STAROŚWIECKI TATA

publikacja 01.08.2006 12:11

Mój tata mnie zupełnie nie rozumie! Uważa, że jestem nieodpowiedzialna. To nieprawda! Mam swoje zdanie i potrafię być uparta. Mój tata jest bardzo staroświecki i na nic mi nie pozwala. Zbuntowana

Od wieków istniał konflikt pokoleń. Jednak ponieważ jesteś dzieckiem, obowiązuje Cię posłuszeństwo. Wcale nie musisz się zgadzać z decyzjami ojca, nie musisz mieć takiego samego zdania. Ale musisz się podporządkować i słuchać. Rodzicom staraj się udowodnić, że zasługujesz na zaufanie. To trochę potrwa i należy wykazać się cierpliwością. Nikomu nie można narzucać myśli, a Ty byś chciała, żeby rodzice myśleli tak jak Ty.
Rozumiem, że to się ciężko żyje, jeśli zupełnie nie ma porozumienia.
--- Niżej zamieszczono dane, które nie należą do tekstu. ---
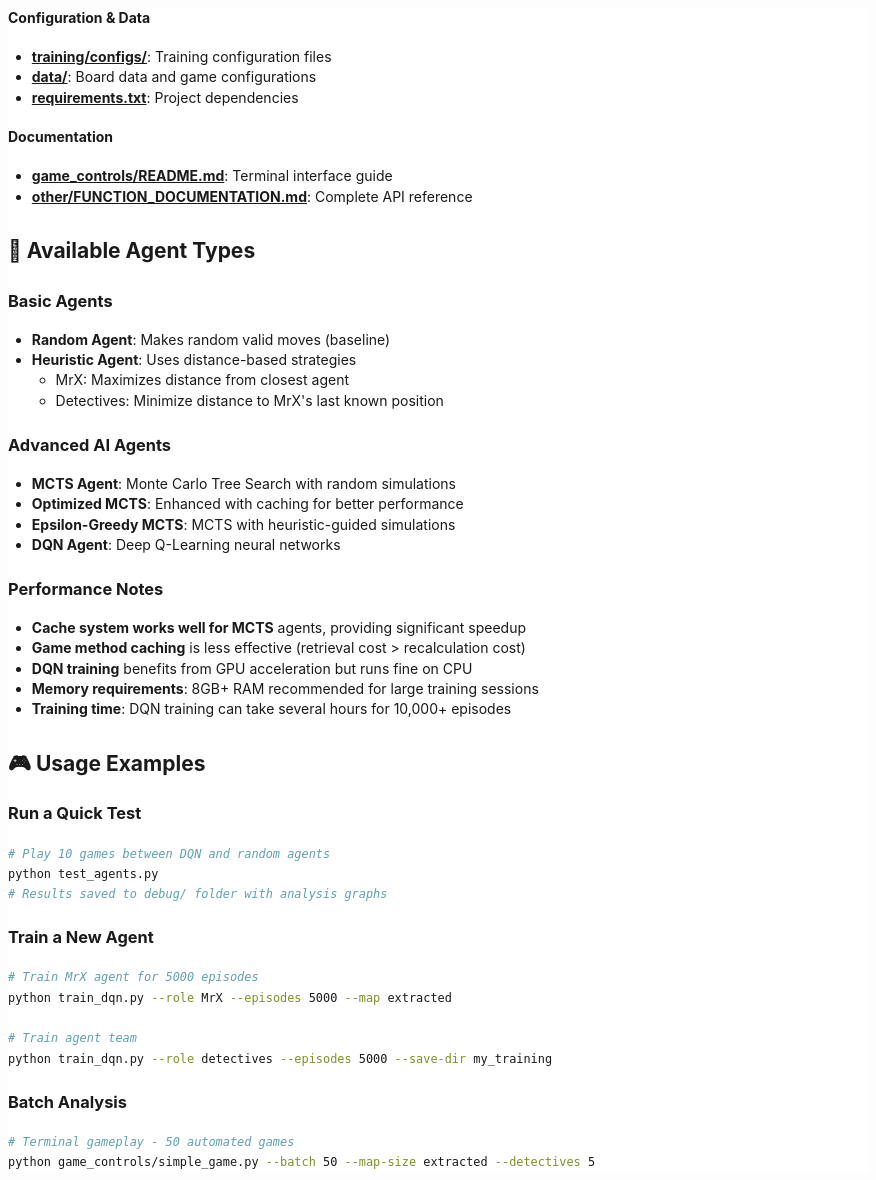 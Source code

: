 #### Configuration & Data
- **[training/configs/](training/configs/)**: Training configuration files
- **[data/](data/)**: Board data and game configurations
- **[requirements.txt](requirements.txt)**: Project dependencies

#### Documentation
- **[game_controls/README.md](game_controls/README.md)**: Terminal interface guide
- **[other/FUNCTION_DOCUMENTATION.md](other/FUNCTION_DOCUMENTATION.md)**: Complete API reference

## 🤖 Available Agent Types

### Basic Agents
- **Random Agent**: Makes random valid moves (baseline)
- **Heuristic Agent**: Uses distance-based strategies
  - MrX: Maximizes distance from closest agent
  - Detectives: Minimize distance to MrX's last known position

### Advanced AI Agents
- **MCTS Agent**: Monte Carlo Tree Search with random simulations
- **Optimized MCTS**: Enhanced with caching for better performance  
- **Epsilon-Greedy MCTS**: MCTS with heuristic-guided simulations
- **DQN Agent**: Deep Q-Learning neural networks

### Performance Notes
- **Cache system works well for MCTS** agents, providing significant speedup
- **Game method caching** is less effective (retrieval cost > recalculation cost)
- **DQN training** benefits from GPU acceleration but runs fine on CPU
- **Memory requirements**: 8GB+ RAM recommended for large training sessions
- **Training time**: DQN training can take several hours for 10,000+ episodes


## 🎮 Usage Examples

### Run a Quick Test
```bash
# Play 10 games between DQN and random agents
python test_agents.py
# Results saved to debug/ folder with analysis graphs
```

### Train a New Agent
```bash
# Train MrX agent for 5000 episodes
python train_dqn.py --role MrX --episodes 5000 --map extracted

# Train agent team
python train_dqn.py --role detectives --episodes 5000 --save-dir my_training
```

### Batch Analysis
```bash
# Terminal gameplay - 50 automated games
python game_controls/simple_game.py --batch 50 --map-size extracted --detectives 5
```
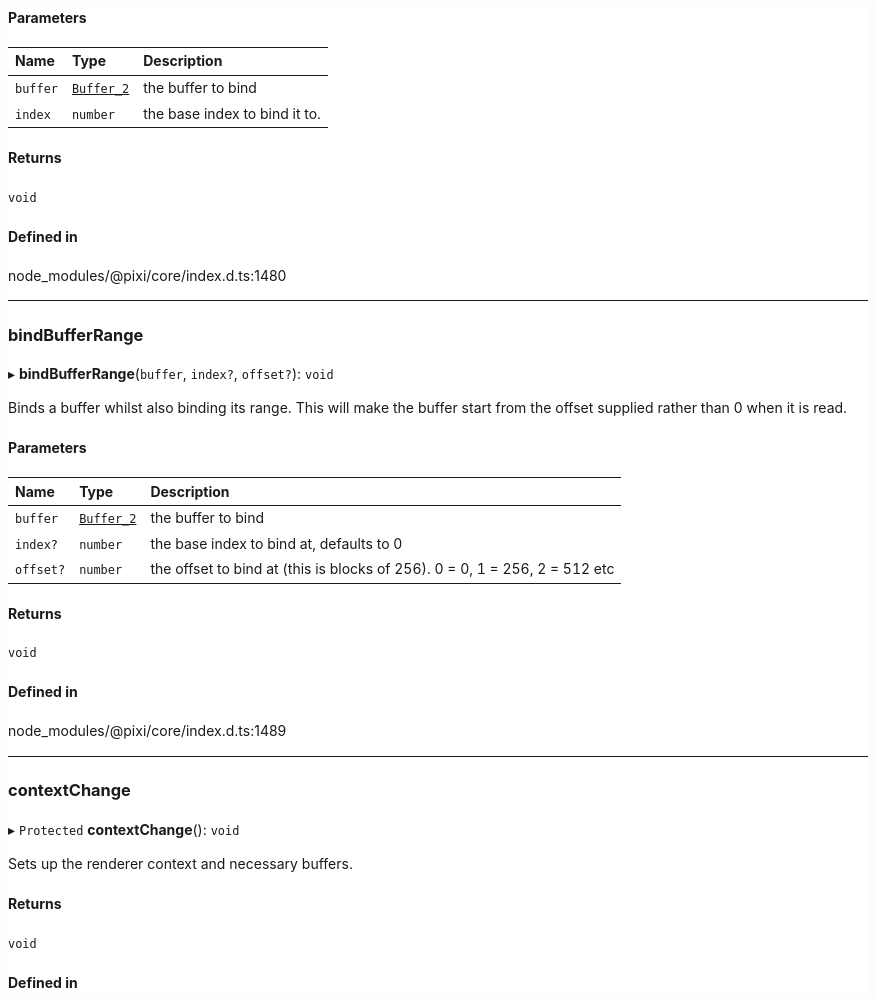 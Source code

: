 #### Parameters

| Name | Type | Description |
| :------ | :------ | :------ |
| `buffer` | [`Buffer_2`](components_ClusterNodeContainer._internal_.Buffer_2.md) | the buffer to bind |
| `index` | `number` | the base index to bind it to. |

#### Returns

`void`

#### Defined in

node_modules/@pixi/core/index.d.ts:1480

___

### bindBufferRange

▸ **bindBufferRange**(`buffer`, `index?`, `offset?`): `void`

Binds a buffer whilst also binding its range.
This will make the buffer start from the offset supplied rather than 0 when it is read.

#### Parameters

| Name | Type | Description |
| :------ | :------ | :------ |
| `buffer` | [`Buffer_2`](components_ClusterNodeContainer._internal_.Buffer_2.md) | the buffer to bind |
| `index?` | `number` | the base index to bind at, defaults to 0 |
| `offset?` | `number` | the offset to bind at (this is blocks of 256). 0 = 0, 1 = 256, 2 = 512 etc |

#### Returns

`void`

#### Defined in

node_modules/@pixi/core/index.d.ts:1489

___

### contextChange

▸ `Protected` **contextChange**(): `void`

Sets up the renderer context and necessary buffers.

#### Returns

`void`

#### Defined in
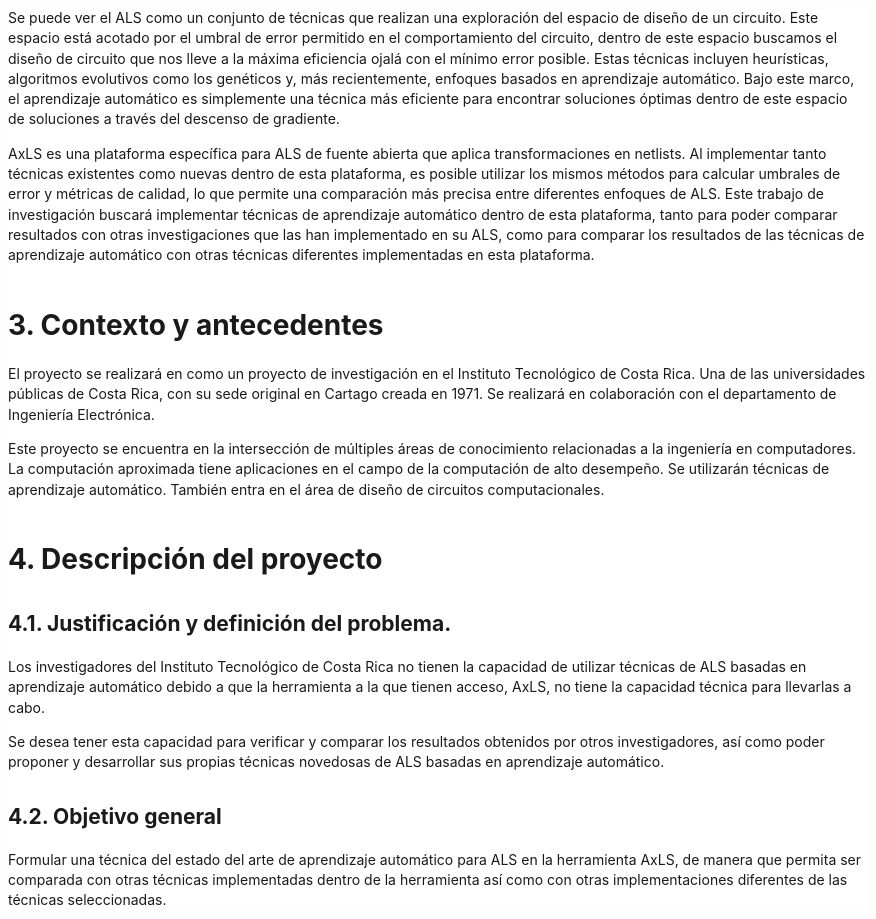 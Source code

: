 Se puede ver el ALS como un conjunto de técnicas que realizan una exploración
del espacio de diseño de un circuito. Este espacio está acotado por el umbral
de error permitido en el comportamiento del circuito, dentro de este espacio
buscamos el diseño de circuito que nos lleve a la máxima eficiencia ojalá con
el mínimo error posible. Estas técnicas incluyen heurísticas, algoritmos
evolutivos como los genéticos y, más recientemente, enfoques basados en
aprendizaje automático. Bajo este marco, el aprendizaje automático es
simplemente una técnica más eficiente para encontrar soluciones óptimas dentro
de este espacio de soluciones a través del descenso de gradiente.

AxLS es una plataforma específica para ALS de fuente abierta que aplica
transformaciones en netlists. Al implementar tanto técnicas existentes como
nuevas dentro de esta plataforma, es posible utilizar los mismos métodos para
calcular umbrales de error y métricas de calidad, lo que permite una
comparación más precisa entre diferentes enfoques de ALS. Este trabajo de
investigación buscará implementar técnicas de aprendizaje automático dentro de
esta plataforma, tanto para poder comparar resultados con otras investigaciones
que las han implementado en su ALS, como para comparar los resultados de las
técnicas de aprendizaje automático con otras técnicas diferentes implementadas
en esta plataforma.

# 3. Contexto y antecedentes

El proyecto se realizará en como un proyecto de investigación en el Instituto Tecnológico de Costa Rica. Una de las universidades públicas de Costa Rica, con su sede original en Cartago creada en 1971. Se realizará en colaboración con el departamento de Ingeniería Electrónica.

Este proyecto se encuentra en la intersección de múltiples áreas de
conocimiento relacionadas a la ingeniería en computadores. La computación
aproximada tiene aplicaciones en el campo de la computación de alto desempeño.
Se utilizarán técnicas de aprendizaje automático. También entra en el área de
diseño de circuitos computacionales.

# 4. Descripción del proyecto

## 4.1. Justificación y definición del problema.

Los investigadores del Instituto Tecnológico de Costa Rica no tienen la capacidad de utilizar técnicas de ALS basadas en aprendizaje automático debido a que la herramienta a la que tienen acceso, AxLS, no tiene la capacidad técnica para llevarlas a cabo.

Se desea tener esta capacidad para verificar y comparar los resultados obtenidos por otros investigadores, así como poder proponer y desarrollar sus propias técnicas novedosas de ALS basadas en aprendizaje automático.

## 4.2. Objetivo general

Formular una técnica del estado del arte de aprendizaje automático para ALS en la herramienta AxLS, de manera que permita ser comparada con otras técnicas implementadas dentro de la herramienta así como con otras implementaciones diferentes de las técnicas seleccionadas.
Ale będzie Ci łatwiej, jeśli dotrze do Ciebie, że tato nie musi się zmieniać. On ma swoje prawa, a Ty za kilka lat dorośniesz i będziesz podejmowała własne decyzje. Na razie zaciśnij zęby, unikaj kłótni, bo masz tylko jednych rodziców. Zastanów się nad własnymi wadami, pomyśl, jak przekonać tatę, by zwiększył granicę Twoje swobody. A przede wszystkim pomyśl rozsądnie, czy Twoje wymagania nie są za duże.